[INSTRUCTIONS FOR THE TASK]:
Which of the lines below include "following"? Each one should be copied out.

──────

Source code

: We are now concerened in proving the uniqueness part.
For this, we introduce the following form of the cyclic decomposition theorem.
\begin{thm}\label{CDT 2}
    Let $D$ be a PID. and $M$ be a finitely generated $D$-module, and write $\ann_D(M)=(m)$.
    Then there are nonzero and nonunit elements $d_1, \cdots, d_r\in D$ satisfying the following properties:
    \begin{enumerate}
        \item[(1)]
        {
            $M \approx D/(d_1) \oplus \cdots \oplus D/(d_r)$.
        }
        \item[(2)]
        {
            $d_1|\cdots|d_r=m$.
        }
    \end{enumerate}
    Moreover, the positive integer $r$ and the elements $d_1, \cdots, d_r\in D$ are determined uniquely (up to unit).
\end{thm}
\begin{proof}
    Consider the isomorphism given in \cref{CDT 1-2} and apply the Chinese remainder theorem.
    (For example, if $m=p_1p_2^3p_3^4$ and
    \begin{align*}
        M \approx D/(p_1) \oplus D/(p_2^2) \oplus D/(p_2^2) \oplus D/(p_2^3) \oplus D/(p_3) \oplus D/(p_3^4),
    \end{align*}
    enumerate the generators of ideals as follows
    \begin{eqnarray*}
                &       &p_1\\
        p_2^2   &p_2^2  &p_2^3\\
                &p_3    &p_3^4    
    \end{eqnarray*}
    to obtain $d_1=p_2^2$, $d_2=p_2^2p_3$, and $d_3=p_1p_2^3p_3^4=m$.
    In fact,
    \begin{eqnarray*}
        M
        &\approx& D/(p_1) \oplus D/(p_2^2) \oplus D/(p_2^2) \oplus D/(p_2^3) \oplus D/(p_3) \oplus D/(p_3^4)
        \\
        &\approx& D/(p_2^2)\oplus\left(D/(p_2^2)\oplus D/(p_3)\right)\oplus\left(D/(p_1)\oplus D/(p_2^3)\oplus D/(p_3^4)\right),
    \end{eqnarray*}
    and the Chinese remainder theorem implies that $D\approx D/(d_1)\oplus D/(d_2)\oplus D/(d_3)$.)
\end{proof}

──────

[ANSWER]:
For this, we introduce the following form of the cyclic decomposition theorem.
    Then there are nonzero and nonunit elements $d_1, \cdots, d_r\in D$ satisfying the following properties:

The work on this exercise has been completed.